The first major food policy initiatives in the United States were introduced in the early twentieth century after the publication of Upton Sinclair’s notorious book The Jungle (Fortin, 2017). The Pure Food and Drug Act of 1906 and the Meat Inspection Act of 1906 addressed the need to protect consumers from illness, fraud, and other accounts of malpractice. After advancements in refrigeration technology, improvements in transportation, and a rise in the standard of living, the Pure Food and Drug Act of 1906 was quickly outdated, and it was replaced by the Food, Drug, and Cosmetic Act (FD&C) of 1938.1 The FD&C of 1938, along with the Meat Inspection Act of 1906, still serve as the foundation of modern-day food law. Of course, the number of food regulations have increased tremendously over the last century, but the restrictiveness of these constraints may not be distributed evenly across different food supply chains. For instance, recent studies have suggested that the U.S. aquaculture industry—a nascent industry compared to the U.S. beef, pork, and poultry industries—may be “over-burdened” by regulations, resulting in higher production costs and slower market growth rates (Abate, Nielsen, and Tveterås, 2016; Knapp and Rubino, 2016; van Senten and Engle, 2017). Relatedly, Staples et al. (2021) examine the number of restrictive words in federal law matched to industries across various U.S. protein supply chains (cattle, hog and pig, poultry, sheep and goat, and aquaculture) from 1970 to 2019. Though simply counting the number of restrictive words cannot be considered a complete measure of regulatory burden, the study notes that regulatory restrictions have grown steadily across all protein industries and that the total regulatory language constraining the aquaculture industry is greater than that of the other protein sources studied. This article extends previous examinations of aquaculture regulations by tracing the development of U.S. aquaculture supply chain regulatory restrictions and discussing the factors that could be driving the recent growth in regulations.

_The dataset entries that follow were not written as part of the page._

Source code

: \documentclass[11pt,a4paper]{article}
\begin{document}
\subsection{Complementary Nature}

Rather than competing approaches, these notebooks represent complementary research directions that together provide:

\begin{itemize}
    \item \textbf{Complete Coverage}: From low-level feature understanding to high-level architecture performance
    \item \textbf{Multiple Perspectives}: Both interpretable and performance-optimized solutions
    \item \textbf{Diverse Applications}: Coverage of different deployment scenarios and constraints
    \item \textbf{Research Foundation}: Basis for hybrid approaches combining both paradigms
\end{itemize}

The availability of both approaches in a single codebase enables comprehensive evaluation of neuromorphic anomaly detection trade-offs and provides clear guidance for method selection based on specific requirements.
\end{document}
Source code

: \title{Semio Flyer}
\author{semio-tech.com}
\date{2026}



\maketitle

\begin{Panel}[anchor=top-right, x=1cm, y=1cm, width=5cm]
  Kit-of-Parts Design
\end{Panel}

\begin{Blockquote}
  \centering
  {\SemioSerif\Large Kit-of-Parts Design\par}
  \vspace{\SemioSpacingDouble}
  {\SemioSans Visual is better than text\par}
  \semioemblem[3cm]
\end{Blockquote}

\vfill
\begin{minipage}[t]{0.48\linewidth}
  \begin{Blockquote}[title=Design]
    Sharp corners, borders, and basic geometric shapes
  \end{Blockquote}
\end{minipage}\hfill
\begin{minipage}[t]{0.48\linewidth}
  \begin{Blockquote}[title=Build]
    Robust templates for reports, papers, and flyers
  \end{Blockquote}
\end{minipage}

We present quantitative data on federal and state aquaculture regulatory restrictions using Mercatus Center RegData 3.2, mirroring Staples et al. (2021). This database counts each instance that a binding federal restriction—specifically, the words “shall,” “must,” “may not,” “prohibited,” or “required”—appears in the United States Code of Federal Regulations (CFR) and weights the restriction by the probability that it applies to a given industry. The measure of industry relevance is generated using a machine-learning algorithm trained on the lexigraphy of industry-specific texts, and thus the total regulatory restrictions for a given industry is the equal to the probability-weighted sum of regulatory restrictions using the industry’s specific weighting matrix.2 Here, we assume that the aquaculture supply chain is represented by a four-step process proxied using the industry’s corresponding North American Industry Classification System (NAICS) code: (i) production; (ii) processing; (iii) wholesale distribution; and (iv) retail sales. Our aquaculture supply chain and the four-digit NAICS code corresponding to each stage of the supply chain are presented in Figure 1.
The federal data span the CFR from 1970 to 2019, allowing us to address the relative changes in the aquaculture supply chain regulatory constraints over the past half-century. Upon presentation of recent trends, we discuss large-scale food policy initiatives and environmental regulations that may be driving the increase in aquaculture regulatory restrictions in recent years. We then analyze heterogeneity across state supply chains using 2020 state-level RegData before concluding with a discussion of recent legislation pertaining to the future of the aquaculture industry.
Although federal statutes receive significant media attention after they are passed by Congress and signed into law by the president, the regulations enforcing these statutes take several years to codify into the CFR. Once a bill is signed into law, the agency with presiding jurisdiction over the statute will publish their initial interpretation of the law in the Federal Register, serving as an interim rule to inform the public and industry stakeholders about the proposed regulations. After a period for public comment, the initial ruling is revised, the agency responds to comments, and the final ruling and enforcement dates are announced in the Federal Register. At this point, the final regulations are codified in the CFR.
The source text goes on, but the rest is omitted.